Eximo :
I suppose it really is a non-event for most people that already had high end Pascal cards. Except maybe anyone with a 1070 looking to go up a notch with a new monitor. Even then, the 1080Ti would be a good choice over the 2080.
The pricing doesn't surprise me, more or less what I expected. Only so much they can do to make such large chips on an existing process node. I'm hoping to hold out for the next shrink. The only sad part is it will re-adjust the market towards higher prices. I did a little number crunching and compared inflation and performance. It was quite revealing. I'm surprised they've held back on price increases as much as they have.

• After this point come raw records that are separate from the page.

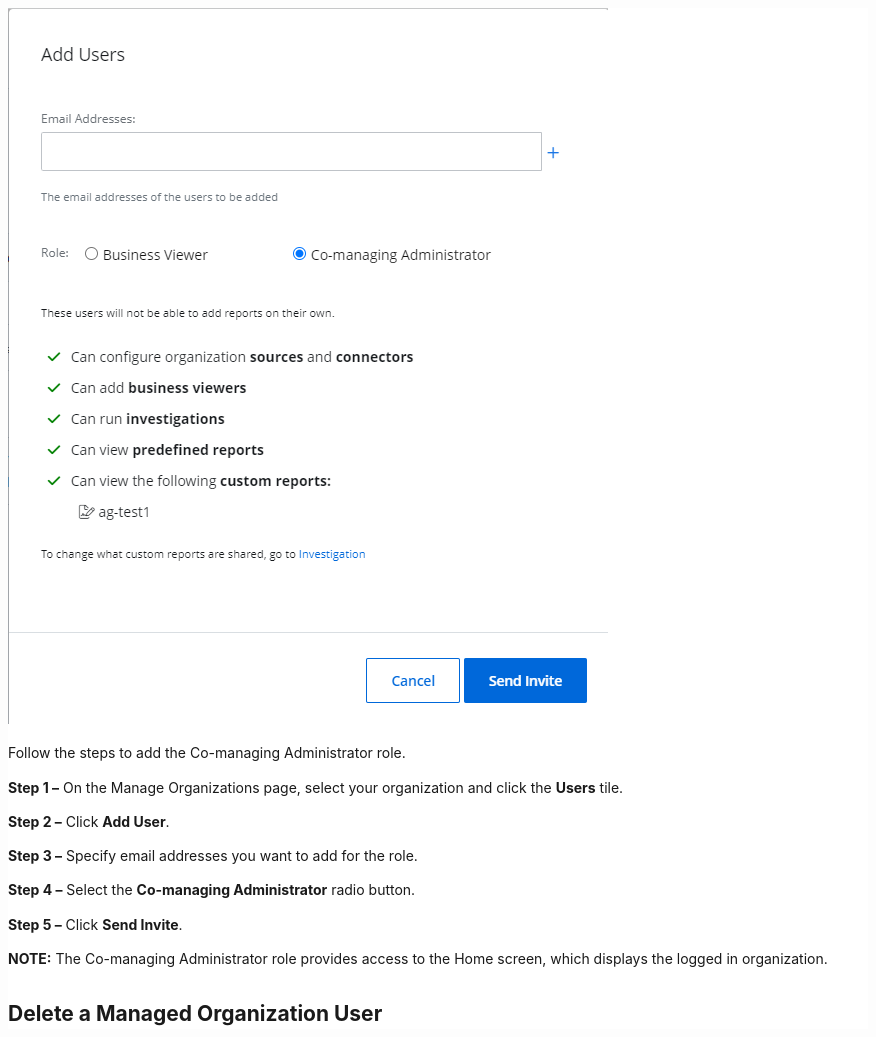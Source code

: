 ![Add Users pane](/static/img/product_docs/1secure/1secure/admin/organizations/comanagingadministrator.png)

Follow the steps to add the Co-managing Administrator role.

__Step 1 –__ On the Manage Organizations page, select your organization and click the __Users__ tile.

__Step 2 –__ Click __Add User__.

__Step 3 –__ Specify email addresses you want to add for the role.

__Step 4 –__ Select the __Co-managing Administrator__ radio button.

__Step 5 –__ Click __Send Invite__.

__NOTE:__ The Co-managing Administrator role provides access to the Home screen, which displays the logged in organization.

## Delete a Managed Organization User
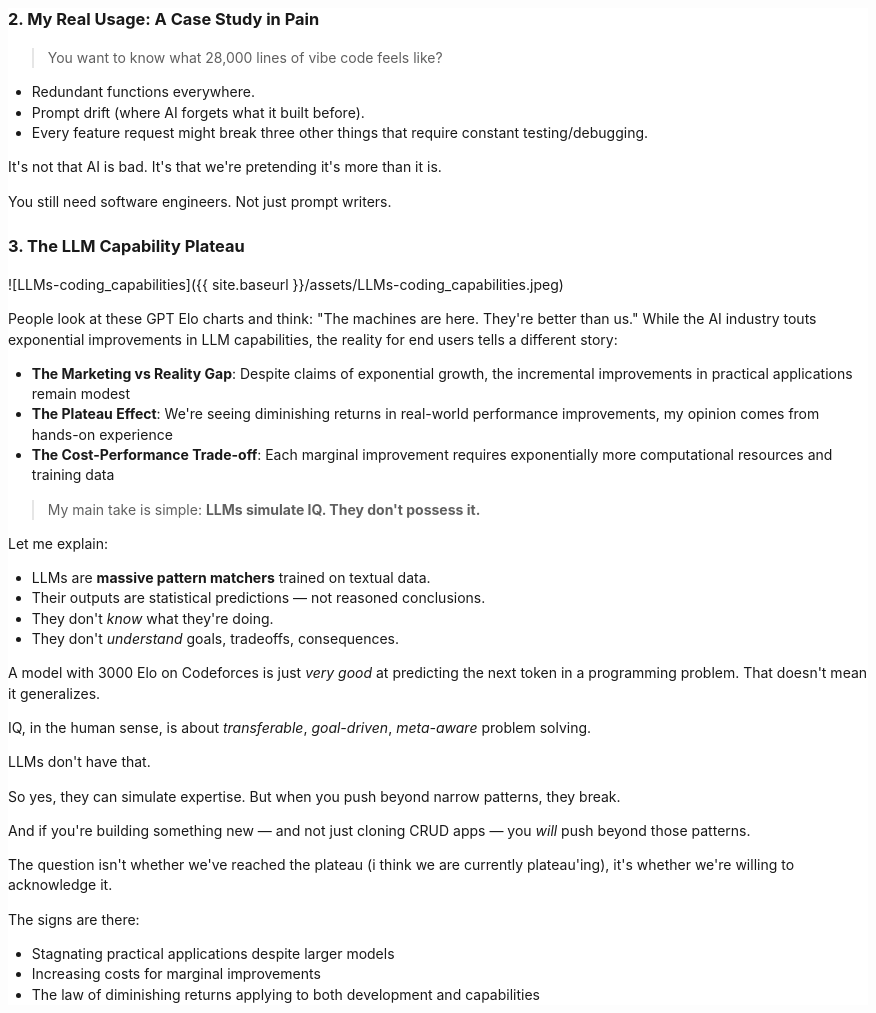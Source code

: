 
### 2. My Real Usage: A Case Study in Pain

> You want to know what 28,000 lines of vibe code feels like?

- Redundant functions everywhere.
- Prompt drift (where AI forgets what it built before).
- Every feature request might break three other things that require constant testing/debugging.

It's not that AI is bad.
It's that we're pretending it's more than it is.

You still need software engineers. Not just prompt writers.


### 3. The LLM Capability Plateau

![LLMs-coding_capabilities]({{ site.baseurl }}/assets/LLMs-coding_capabilities.jpeg)

People look at these GPT Elo charts and think: "The machines are here. They're better than us." While the AI industry touts exponential improvements in LLM capabilities, the reality for end users tells a different story:

- **The Marketing vs Reality Gap**: Despite claims of exponential growth, the incremental improvements in practical applications remain modest
- **The Plateau Effect**: We're seeing diminishing returns in real-world performance improvements, my opinion comes from hands-on experience
- **The Cost-Performance Trade-off**: Each marginal improvement requires exponentially more computational resources and training data

> My main take is simple: **LLMs simulate IQ. They don't possess it.**

Let me explain:

- LLMs are **massive pattern matchers** trained on textual data.
- Their outputs are statistical predictions — not reasoned conclusions.
- They don't *know* what they're doing.
- They don't *understand* goals, tradeoffs, consequences.

A model with 3000 Elo on Codeforces is just *very good* at predicting the next token in a programming problem. That doesn't mean it generalizes.

IQ, in the human sense, is about *transferable*, *goal-driven*, *meta-aware* problem solving.

LLMs don't have that.

So yes, they can simulate expertise. But when you push beyond narrow patterns, they break.

And if you're building something new — and not just cloning CRUD apps — you *will* push beyond those patterns.

The question isn't whether we've reached the plateau (i think we are currently plateau'ing), it's whether we're willing to acknowledge it. 

The signs are there:

- Stagnating practical applications despite larger models
- Increasing costs for marginal improvements
- The law of diminishing returns applying to both development and capabilities
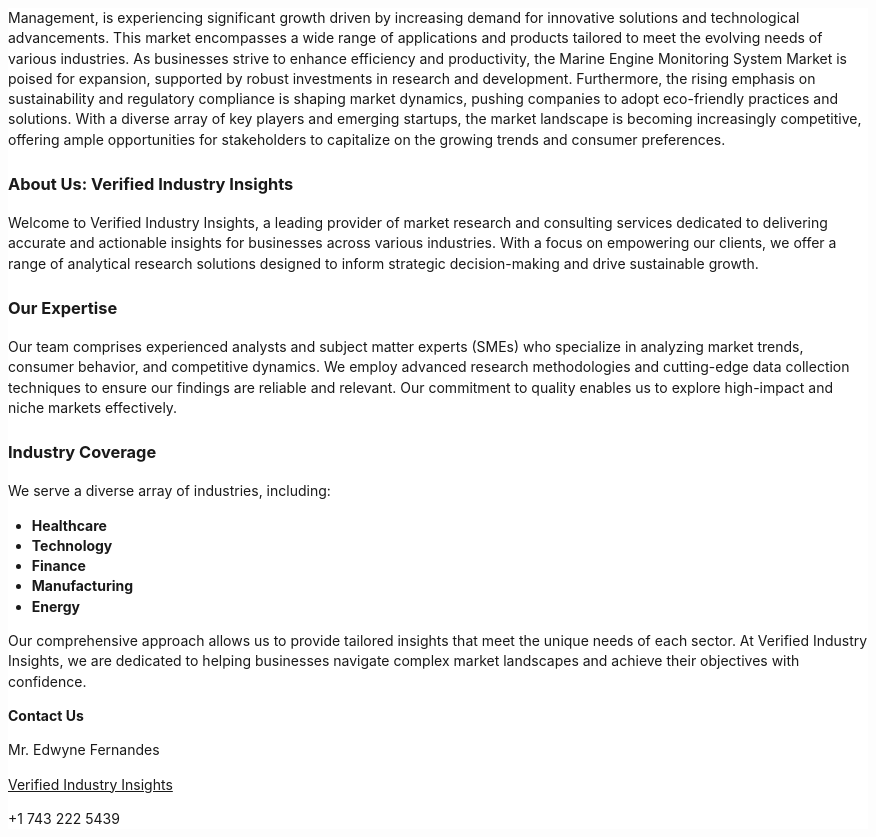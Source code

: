 Management, is experiencing significant growth driven by increasing demand for innovative solutions and technological advancements. This market encompasses a wide range of applications and products tailored to meet the evolving needs of various industries. As businesses strive to enhance efficiency and productivity, the Marine Engine Monitoring System Market is poised for expansion, supported by robust investments in research and development. Furthermore, the rising emphasis on sustainability and regulatory compliance is shaping market dynamics, pushing companies to adopt eco-friendly practices and solutions. With a diverse array of key players and emerging startups, the market landscape is becoming increasingly competitive, offering ample opportunities for stakeholders to capitalize on the growing trends and consumer preferences.</p><h3>About Us: Verified Industry Insights</h3><p>Welcome to Verified Industry Insights, a leading provider of market research and consulting services dedicated to delivering accurate and actionable insights for businesses across various industries. With a focus on empowering our clients, we offer a range of analytical research solutions designed to inform strategic decision-making and drive sustainable growth.</p><h3>Our Expertise</h3><p>Our team comprises experienced analysts and subject matter experts (SMEs) who specialize in analyzing market trends, consumer behavior, and competitive dynamics. We employ advanced research methodologies and cutting-edge data collection techniques to ensure our findings are reliable and relevant. Our commitment to quality enables us to explore high-impact and niche markets effectively.</p><h3>Industry Coverage</h3><p>We serve a diverse array of industries, including:</p><ul><li><strong>Healthcare</strong></li><li><strong>Technology</strong></li><li><strong>Finance</strong></li><li><strong>Manufacturing</strong></li><li><strong>Energy</strong></li></ul><p>Our comprehensive approach allows us to provide tailored insights that meet the unique needs of each sector. At Verified Industry Insights, we are dedicated to helping businesses navigate complex market landscapes and achieve their objectives with confidence.</p><p><strong>Contact Us</strong></p><p>Mr. Edwyne Fernandes</p><p><a href="https://www.verifiedindustryinsights.com/">Verified Industry Insights</a></p><p>+1 743 222 5439</p>
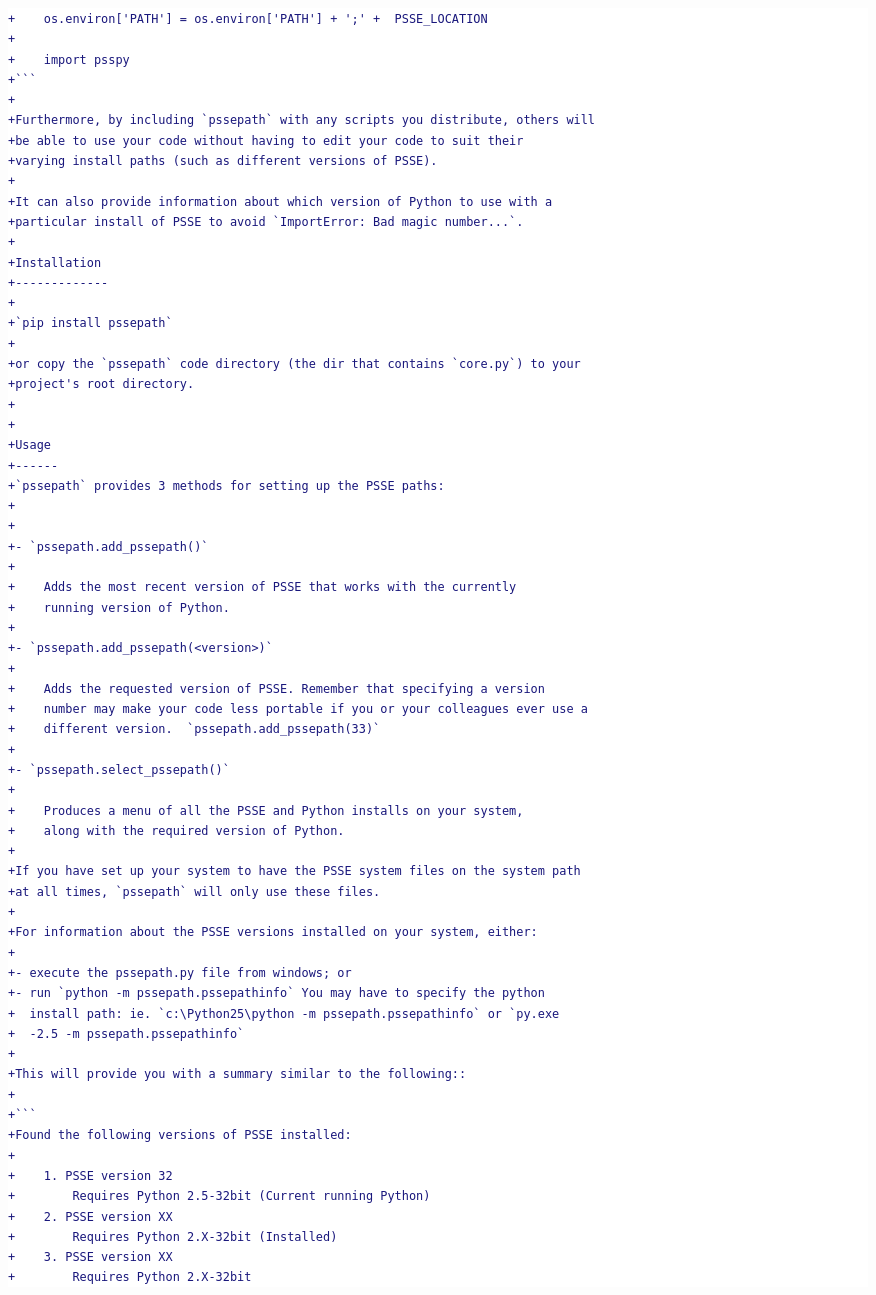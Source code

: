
 ```diff
+    os.environ['PATH'] = os.environ['PATH'] + ';' +  PSSE_LOCATION
+
+    import psspy
+```
+
+Furthermore, by including `pssepath` with any scripts you distribute, others will
+be able to use your code without having to edit your code to suit their
+varying install paths (such as different versions of PSSE).
+
+It can also provide information about which version of Python to use with a
+particular install of PSSE to avoid `ImportError: Bad magic number...`.
+
+Installation
+-------------
+
+`pip install pssepath`
+
+or copy the `pssepath` code directory (the dir that contains `core.py`) to your
+project's root directory.
+
+
+Usage
+------
+`pssepath` provides 3 methods for setting up the PSSE paths:
+
+
+- `pssepath.add_pssepath()`
+
+    Adds the most recent version of PSSE that works with the currently
+    running version of Python.
+
+- `pssepath.add_pssepath(<version>)`
+
+    Adds the requested version of PSSE. Remember that specifying a version
+    number may make your code less portable if you or your colleagues ever use a
+    different version.  `pssepath.add_pssepath(33)`
+
+- `pssepath.select_pssepath()`
+
+    Produces a menu of all the PSSE and Python installs on your system,
+    along with the required version of Python.
+
+If you have set up your system to have the PSSE system files on the system path
+at all times, `pssepath` will only use these files.
+
+For information about the PSSE versions installed on your system, either:
+
+- execute the pssepath.py file from windows; or
+- run `python -m pssepath.pssepathinfo` You may have to specify the python
+  install path: ie. `c:\Python25\python -m pssepath.pssepathinfo` or `py.exe
+  -2.5 -m pssepath.pssepathinfo`
+
+This will provide you with a summary similar to the following::
+
+```
+Found the following versions of PSSE installed:
+
+    1. PSSE version 32
+        Requires Python 2.5-32bit (Current running Python)
+    2. PSSE version XX
+        Requires Python 2.X-32bit (Installed)
+    3. PSSE version XX
+        Requires Python 2.X-32bit
```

I still have my GTX 980s sitting on my desk. Couldn't even unload them during the mining craze thanks to the 1060s, and now thanks to there being tons of used 1060s on the market. Just like with my 580s, probably sell them off when they are nearly worthless to someone on an extreme budget.
Can definitely hear the pain in your post.
Was checking again recently for cards, just to see what's what. Still only a very few 1080 Ti on sale, and barely any 2018 Ti, or 2080.
There was supposed to be a lot of Pascal GPUs already ordered by companies. They are legally supposed to be upholding that deal. However from that you'd expect lots of Pascal cards but still no.
The price of the new cards is the biggest shock to add to gamers pain though. Like the Asus 2080 Ti is £1300. That's not even in realistic terminology.
I freaked when I spent £730 on my MSI 1080 Ti, and felt like I got a good price. I only paid £400 for my GTX 980, so spending a lot is not normal to me.
1080 Ti are so rare that finding an MSI to maybe go SLI is almost impossible too. I always doubted I would even try SLI. That due to complications, and keeping the cards cool being so close together.